**To do:** Give the lines below again exactly, starting with the line that holds "### Service resiliency" and going on through the line that holds "After the basic".

**Extracted data:**
━━━━
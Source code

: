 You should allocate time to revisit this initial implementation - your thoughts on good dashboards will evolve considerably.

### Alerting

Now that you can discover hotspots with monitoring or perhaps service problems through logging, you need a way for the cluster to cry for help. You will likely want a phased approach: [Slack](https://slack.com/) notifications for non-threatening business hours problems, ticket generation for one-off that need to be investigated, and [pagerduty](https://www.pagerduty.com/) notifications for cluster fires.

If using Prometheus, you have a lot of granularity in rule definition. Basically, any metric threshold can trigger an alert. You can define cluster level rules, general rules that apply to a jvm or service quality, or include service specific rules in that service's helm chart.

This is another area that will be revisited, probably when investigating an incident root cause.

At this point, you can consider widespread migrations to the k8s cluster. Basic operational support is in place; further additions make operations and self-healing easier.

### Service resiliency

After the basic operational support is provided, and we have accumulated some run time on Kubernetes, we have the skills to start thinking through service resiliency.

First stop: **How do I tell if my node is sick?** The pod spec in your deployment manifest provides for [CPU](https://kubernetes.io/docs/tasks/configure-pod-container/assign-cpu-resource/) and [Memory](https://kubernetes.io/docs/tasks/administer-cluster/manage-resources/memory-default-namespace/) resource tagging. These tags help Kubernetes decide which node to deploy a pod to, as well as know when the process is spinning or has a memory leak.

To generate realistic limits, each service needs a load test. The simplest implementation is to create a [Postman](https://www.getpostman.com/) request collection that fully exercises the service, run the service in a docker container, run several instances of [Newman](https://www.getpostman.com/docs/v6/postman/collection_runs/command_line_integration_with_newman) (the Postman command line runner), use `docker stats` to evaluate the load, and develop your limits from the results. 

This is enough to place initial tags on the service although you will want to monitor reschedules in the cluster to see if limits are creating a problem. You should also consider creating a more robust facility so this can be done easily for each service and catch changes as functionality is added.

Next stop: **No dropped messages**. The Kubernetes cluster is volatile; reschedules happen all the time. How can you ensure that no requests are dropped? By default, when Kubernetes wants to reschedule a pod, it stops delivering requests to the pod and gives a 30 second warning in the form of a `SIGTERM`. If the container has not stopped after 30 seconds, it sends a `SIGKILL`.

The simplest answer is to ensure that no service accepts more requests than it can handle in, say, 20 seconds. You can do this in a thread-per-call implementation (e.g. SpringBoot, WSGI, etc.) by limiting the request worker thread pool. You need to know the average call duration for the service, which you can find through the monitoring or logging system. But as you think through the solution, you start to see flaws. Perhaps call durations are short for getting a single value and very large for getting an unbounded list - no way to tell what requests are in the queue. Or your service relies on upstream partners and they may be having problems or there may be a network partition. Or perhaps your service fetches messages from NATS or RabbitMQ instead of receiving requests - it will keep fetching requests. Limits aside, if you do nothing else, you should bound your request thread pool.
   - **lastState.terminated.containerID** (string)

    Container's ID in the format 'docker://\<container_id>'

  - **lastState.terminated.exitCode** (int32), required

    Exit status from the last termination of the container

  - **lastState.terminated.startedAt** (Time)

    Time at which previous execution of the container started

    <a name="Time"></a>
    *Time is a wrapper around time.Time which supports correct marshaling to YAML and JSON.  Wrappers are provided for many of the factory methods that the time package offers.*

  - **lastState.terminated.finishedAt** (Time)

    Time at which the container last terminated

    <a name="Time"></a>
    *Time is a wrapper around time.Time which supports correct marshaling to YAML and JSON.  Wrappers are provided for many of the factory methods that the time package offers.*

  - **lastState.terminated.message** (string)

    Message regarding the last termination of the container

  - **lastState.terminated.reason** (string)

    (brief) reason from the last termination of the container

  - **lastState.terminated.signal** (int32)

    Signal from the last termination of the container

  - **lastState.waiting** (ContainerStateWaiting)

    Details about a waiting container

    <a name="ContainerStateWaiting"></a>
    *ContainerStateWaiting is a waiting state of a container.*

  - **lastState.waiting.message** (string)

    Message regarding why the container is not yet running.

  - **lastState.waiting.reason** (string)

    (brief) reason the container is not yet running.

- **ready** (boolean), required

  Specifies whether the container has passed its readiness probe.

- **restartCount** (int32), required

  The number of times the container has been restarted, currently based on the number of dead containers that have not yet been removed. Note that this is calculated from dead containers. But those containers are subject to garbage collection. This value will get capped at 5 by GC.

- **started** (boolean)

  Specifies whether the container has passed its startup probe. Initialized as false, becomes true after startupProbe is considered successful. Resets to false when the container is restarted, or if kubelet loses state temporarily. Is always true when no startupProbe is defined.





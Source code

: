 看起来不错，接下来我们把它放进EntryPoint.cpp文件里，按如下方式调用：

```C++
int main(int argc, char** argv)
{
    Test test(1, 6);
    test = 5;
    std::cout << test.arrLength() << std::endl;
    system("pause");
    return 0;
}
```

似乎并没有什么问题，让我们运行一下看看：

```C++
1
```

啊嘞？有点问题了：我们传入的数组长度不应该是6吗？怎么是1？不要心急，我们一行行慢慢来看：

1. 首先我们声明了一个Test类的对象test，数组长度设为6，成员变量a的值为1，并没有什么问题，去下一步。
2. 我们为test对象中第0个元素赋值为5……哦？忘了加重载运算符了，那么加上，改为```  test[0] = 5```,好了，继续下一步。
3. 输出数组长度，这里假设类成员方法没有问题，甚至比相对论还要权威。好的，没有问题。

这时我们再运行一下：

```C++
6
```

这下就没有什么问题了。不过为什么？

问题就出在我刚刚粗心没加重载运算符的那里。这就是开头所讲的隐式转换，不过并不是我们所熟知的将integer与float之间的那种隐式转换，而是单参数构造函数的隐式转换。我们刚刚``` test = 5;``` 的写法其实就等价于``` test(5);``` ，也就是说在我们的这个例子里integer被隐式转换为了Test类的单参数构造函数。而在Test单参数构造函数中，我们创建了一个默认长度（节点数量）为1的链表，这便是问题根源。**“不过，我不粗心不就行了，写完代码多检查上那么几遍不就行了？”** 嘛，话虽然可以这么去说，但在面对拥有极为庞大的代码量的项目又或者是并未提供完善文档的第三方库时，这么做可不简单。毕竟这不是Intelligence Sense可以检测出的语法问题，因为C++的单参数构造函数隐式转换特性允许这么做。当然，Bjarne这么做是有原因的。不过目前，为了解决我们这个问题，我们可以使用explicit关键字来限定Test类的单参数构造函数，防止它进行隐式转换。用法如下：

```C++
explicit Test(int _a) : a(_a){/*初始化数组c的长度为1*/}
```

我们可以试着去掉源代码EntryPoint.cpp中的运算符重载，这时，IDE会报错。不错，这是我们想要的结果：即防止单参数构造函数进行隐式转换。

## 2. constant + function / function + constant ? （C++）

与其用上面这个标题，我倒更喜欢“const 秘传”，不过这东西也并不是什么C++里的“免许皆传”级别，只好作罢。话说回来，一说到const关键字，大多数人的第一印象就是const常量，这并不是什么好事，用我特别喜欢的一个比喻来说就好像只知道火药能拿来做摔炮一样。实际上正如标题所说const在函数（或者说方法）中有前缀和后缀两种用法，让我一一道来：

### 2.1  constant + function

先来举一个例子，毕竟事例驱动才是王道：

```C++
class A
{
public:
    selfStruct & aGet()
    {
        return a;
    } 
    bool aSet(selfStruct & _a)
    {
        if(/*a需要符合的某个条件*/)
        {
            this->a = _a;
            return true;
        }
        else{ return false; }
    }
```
━━━━
**Task answer:**
### Service resiliency

After the basic operational support is provided, and we have accumulated some run time on Kubernetes, we have the skills to start thinking through service resiliency.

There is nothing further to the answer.